In primo luogo, si comprende come sia anomalo affidare la scelta della tesi più attendibile a un essere umano la cui carriera dipende dal medesimo ordine al quale appartiene l’essere umano che accusa.
Si comprende poi come sia sommamente ingiusto precludere, limitare, ostacolare la verifica del primo accertamento e impedire l’accesso a una seconda verifica di merito da affidare a tre giudici anziché a uno, come si vorrebbe fare.
Tutto questo non ha nulla a che vedere con la stupidaggine propinata circa la durata del processo.
Ha a che vedere con l’essenza del diritto penale: chi è accusato dallo Stato è un presunto innocente e compete a chi lo accusa dimostrare il contrario. Competenza che richiede regole di imparzialità effettiva ma anche apparente (justice must not only be done; it must also be seen to be done), controlli a verifica della fallibilità umana; struggimenti dell’animo e notti insonni.
Nulla che sia paragonabile allo spettacolo indecoroso al quale siamo quotidianamente costretti ad assistere con i processi di piazza in tv e sui giornali, con le lotte di potere per il carrierismo, con le beghe segrete per “fottere” questo o quell'imputato.

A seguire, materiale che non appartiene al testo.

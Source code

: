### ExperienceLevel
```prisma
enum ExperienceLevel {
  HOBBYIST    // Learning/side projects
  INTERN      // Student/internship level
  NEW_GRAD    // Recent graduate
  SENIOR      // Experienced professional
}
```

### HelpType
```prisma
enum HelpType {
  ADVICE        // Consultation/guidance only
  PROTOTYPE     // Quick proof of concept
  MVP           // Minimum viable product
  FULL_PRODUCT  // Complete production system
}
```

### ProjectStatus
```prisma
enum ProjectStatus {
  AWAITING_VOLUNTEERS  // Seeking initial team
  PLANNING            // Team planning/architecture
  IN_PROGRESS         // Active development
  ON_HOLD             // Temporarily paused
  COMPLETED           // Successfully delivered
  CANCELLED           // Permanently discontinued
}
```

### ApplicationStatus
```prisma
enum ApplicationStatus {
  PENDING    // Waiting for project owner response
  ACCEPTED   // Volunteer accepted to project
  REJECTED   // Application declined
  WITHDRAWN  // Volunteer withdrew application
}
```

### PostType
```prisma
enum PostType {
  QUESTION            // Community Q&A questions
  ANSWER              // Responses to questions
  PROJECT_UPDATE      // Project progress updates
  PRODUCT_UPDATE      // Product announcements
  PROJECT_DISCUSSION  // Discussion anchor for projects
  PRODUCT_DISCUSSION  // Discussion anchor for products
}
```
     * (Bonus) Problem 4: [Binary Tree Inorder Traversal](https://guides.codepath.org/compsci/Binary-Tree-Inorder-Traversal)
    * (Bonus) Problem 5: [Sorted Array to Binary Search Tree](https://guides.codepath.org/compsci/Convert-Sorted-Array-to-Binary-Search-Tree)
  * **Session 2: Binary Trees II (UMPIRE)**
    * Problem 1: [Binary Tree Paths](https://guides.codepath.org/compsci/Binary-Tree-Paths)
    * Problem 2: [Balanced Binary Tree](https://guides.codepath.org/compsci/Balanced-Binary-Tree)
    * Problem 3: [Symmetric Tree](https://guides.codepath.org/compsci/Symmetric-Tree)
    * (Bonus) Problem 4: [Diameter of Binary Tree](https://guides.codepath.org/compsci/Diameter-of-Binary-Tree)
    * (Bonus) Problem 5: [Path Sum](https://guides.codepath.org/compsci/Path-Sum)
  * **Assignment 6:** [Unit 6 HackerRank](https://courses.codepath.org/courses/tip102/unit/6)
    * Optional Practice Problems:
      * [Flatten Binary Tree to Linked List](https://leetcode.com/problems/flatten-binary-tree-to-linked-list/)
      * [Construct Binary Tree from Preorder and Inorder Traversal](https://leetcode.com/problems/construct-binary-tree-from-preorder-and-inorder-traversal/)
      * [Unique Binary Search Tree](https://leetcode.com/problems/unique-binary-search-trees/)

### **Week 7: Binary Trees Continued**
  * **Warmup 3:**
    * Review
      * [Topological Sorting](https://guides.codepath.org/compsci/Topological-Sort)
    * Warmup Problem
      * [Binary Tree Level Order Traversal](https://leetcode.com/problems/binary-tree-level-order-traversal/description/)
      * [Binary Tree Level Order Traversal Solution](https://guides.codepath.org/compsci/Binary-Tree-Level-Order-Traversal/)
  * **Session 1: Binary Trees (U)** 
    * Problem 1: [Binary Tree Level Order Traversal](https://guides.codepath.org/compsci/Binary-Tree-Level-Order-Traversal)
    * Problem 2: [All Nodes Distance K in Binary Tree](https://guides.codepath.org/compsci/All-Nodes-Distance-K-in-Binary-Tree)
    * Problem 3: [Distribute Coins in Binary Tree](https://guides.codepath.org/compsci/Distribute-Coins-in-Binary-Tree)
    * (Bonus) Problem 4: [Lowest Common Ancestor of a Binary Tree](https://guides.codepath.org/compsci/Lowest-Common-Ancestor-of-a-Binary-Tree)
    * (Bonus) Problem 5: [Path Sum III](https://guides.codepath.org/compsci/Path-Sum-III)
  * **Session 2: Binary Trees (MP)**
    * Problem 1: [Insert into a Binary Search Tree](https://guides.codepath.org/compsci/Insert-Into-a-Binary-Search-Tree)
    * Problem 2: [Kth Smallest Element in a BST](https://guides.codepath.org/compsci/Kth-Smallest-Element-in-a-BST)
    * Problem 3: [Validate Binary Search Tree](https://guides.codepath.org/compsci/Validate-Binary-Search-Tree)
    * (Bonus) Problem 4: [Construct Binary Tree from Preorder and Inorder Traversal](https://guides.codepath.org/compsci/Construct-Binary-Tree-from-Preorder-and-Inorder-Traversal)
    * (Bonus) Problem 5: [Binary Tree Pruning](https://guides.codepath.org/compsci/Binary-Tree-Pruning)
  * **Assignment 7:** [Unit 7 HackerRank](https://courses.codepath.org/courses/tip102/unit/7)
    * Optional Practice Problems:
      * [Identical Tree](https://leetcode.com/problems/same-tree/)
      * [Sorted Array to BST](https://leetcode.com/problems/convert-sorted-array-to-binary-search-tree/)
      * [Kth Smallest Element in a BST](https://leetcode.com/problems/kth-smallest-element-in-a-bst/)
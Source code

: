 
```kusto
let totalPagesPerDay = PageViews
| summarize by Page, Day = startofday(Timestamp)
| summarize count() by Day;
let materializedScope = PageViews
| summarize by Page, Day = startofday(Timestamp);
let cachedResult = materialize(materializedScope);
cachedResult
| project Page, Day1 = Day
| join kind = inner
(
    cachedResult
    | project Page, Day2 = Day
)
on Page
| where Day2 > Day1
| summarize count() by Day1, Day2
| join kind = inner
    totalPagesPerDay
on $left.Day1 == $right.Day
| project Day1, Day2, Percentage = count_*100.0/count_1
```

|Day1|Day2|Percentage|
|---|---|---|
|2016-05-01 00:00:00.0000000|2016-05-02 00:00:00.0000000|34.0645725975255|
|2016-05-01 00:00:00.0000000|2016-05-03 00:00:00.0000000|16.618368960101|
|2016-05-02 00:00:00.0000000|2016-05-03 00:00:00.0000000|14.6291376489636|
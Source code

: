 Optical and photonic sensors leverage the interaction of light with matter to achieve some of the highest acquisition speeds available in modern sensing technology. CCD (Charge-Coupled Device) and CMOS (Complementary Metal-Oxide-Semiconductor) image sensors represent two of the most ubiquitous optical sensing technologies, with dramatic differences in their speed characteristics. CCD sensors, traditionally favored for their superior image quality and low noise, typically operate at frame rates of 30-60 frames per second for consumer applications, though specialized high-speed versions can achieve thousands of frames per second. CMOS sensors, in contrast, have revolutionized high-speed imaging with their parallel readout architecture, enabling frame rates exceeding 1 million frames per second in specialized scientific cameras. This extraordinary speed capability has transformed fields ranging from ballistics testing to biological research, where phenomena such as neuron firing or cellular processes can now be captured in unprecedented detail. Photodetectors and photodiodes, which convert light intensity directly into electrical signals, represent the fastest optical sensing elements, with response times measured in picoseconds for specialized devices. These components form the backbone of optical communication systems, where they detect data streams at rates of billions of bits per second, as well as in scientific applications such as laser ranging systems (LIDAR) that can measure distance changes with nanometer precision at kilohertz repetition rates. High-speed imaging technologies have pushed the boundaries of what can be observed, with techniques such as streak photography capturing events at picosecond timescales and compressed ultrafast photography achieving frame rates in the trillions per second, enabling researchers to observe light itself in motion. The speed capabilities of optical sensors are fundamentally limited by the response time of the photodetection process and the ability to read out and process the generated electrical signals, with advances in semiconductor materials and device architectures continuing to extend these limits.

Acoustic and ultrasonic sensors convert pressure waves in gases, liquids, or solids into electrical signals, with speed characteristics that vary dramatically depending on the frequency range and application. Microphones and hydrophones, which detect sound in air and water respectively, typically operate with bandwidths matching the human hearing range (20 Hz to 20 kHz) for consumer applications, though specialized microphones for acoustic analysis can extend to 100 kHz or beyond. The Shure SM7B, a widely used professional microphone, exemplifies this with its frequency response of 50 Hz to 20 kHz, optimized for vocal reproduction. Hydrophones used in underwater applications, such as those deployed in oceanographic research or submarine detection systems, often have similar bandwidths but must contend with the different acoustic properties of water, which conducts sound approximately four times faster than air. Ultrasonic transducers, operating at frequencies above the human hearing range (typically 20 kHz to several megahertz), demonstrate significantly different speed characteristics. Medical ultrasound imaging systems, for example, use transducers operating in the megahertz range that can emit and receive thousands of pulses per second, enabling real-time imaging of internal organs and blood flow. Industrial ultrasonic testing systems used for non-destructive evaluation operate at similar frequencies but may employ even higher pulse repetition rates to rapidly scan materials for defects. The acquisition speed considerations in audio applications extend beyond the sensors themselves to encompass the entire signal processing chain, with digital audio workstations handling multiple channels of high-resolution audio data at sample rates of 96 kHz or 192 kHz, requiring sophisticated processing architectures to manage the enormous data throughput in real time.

Questo, al fondo, è il patto sociale.
Chiamatelo garantismo, se volete. Ma risparmiateci la grancassa della speculazione politica e delle finte riforme, utili solo a sottrarre aria ai cittadini processati da altri cittadini. Il bene che è in gioco, la libertà, appartiene anche alle vittime del reato. Appartiene a tutti noi.